Omit pictures and quote the listing below line by line, from its start through the line that holds "Because the api".

☆ ☆ ☆ ☆ ☆ ☆ ☆

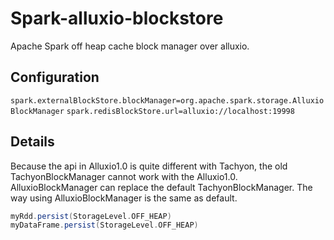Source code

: # Spark-alluxio-blockstore
Apache Spark off heap cache block manager over alluxio.
## Configuration
`spark.externalBlockStore.blockManager=org.apache.spark.storage.AlluxioBlockManager`
`spark.redisBlockStore.url=alluxio://localhost:19998`
## Details
Because the api in Alluxio1.0 is quite different with Tachyon, the old TachyonBlockManager cannot work with the Alluxio1.0.
AlluxioBlockManager can replace the default TachyonBlockManager.
The way using AlluxioBlockManager is the same as default.
```scala
myRdd.persist(StorageLevel.OFF_HEAP)
myDataFrame.persist(StorageLevel.OFF_HEAP)
```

☆ ☆ ☆ ☆ ☆ ☆ ☆

RESULT FOR THIS TASK ::
Source code

: # Spark-alluxio-blockstore
Apache Spark off heap cache block manager over alluxio.
## Configuration
`spark.externalBlockStore.blockManager=org.apache.spark.storage.AlluxioBlockManager`
`spark.redisBlockStore.url=alluxio://localhost:19998`
## Details
Because the api in Alluxio1.0 is quite different with Tachyon, the old TachyonBlockManager cannot work with the Alluxio1.0.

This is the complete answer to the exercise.